**Your objective:**
After reading the data below, copy out every line that contains the word "matE".

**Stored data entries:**
···

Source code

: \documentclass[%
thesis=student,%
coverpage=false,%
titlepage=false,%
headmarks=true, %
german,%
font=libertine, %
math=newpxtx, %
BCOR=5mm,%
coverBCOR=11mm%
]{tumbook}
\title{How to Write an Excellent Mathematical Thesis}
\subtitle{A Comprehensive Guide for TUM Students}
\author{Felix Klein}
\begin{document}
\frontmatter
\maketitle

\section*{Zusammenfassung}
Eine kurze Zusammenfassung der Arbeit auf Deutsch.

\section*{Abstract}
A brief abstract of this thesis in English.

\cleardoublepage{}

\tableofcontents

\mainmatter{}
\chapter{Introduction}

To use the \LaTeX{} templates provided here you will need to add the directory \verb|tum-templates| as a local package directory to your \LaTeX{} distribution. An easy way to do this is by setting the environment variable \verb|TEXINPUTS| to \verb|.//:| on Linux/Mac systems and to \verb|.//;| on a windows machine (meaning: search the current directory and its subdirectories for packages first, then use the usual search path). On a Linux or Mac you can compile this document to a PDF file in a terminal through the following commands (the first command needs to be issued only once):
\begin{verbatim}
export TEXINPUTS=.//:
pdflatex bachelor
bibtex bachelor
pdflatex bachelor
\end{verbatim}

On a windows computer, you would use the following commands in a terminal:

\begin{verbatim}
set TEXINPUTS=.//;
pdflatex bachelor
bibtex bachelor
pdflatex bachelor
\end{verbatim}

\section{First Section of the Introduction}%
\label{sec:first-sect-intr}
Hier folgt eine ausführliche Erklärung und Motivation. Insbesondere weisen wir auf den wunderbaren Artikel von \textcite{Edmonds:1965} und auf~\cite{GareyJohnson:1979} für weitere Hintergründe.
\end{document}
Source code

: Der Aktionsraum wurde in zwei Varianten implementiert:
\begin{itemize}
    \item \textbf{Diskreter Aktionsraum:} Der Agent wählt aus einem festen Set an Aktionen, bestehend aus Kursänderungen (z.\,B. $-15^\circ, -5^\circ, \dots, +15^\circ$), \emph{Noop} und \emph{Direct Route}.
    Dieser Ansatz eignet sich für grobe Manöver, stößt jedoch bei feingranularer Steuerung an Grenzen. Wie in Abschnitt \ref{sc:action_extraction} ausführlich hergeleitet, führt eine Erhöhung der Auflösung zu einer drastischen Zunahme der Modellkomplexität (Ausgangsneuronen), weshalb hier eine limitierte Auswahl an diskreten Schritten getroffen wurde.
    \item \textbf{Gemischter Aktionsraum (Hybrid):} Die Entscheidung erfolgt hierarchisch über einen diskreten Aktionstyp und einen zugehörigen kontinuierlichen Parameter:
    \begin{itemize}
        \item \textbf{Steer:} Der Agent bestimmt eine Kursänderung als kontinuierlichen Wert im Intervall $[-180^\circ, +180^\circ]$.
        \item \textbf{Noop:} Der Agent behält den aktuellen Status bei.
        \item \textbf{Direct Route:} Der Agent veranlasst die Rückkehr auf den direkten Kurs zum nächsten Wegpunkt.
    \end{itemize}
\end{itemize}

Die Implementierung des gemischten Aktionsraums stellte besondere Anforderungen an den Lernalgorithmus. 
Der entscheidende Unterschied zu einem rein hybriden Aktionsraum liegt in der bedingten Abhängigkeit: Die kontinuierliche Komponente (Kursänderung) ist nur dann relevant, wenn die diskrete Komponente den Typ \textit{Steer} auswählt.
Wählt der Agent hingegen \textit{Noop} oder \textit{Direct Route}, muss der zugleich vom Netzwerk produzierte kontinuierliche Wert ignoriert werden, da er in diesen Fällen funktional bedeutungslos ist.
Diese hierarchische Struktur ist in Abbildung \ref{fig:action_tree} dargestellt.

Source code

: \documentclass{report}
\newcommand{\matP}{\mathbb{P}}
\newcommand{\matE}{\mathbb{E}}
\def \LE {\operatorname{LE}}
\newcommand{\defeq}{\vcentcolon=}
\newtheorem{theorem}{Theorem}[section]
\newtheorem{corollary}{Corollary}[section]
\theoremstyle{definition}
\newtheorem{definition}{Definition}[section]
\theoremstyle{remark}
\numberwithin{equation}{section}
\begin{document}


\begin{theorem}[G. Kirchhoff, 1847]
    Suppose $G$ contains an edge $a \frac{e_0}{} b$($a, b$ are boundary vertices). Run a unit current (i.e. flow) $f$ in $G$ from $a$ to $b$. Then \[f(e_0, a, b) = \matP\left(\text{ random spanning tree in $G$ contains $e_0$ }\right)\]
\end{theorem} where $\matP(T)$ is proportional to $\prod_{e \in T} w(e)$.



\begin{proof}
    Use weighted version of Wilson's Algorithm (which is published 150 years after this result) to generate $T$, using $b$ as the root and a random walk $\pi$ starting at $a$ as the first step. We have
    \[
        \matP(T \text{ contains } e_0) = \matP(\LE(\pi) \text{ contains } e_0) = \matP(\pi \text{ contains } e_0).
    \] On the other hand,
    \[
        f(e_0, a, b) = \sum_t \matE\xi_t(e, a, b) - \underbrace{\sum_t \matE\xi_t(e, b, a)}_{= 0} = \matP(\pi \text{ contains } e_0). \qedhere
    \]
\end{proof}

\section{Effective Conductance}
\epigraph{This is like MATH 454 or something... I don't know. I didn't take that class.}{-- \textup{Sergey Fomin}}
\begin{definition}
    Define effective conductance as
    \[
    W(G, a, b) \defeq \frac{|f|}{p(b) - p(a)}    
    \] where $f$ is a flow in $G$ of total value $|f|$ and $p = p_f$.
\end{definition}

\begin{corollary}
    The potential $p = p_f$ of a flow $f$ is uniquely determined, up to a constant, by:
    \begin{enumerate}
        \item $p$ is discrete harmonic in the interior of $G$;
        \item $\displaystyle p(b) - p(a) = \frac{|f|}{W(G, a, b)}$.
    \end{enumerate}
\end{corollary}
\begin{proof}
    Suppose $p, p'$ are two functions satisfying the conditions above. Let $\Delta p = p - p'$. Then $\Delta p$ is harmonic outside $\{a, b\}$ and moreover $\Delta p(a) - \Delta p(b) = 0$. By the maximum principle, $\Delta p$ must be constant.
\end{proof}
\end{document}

···

**Answer box:**
\newcommand{\matE}{\mathbb{E}}
        f(e_0, a, b) = \sum_t \matE\xi_t(e, a, b) - \underbrace{\sum_t \matE\xi_t(e, b, a)}_{= 0} = \matP(\pi \text{ contains } e_0). \qedhere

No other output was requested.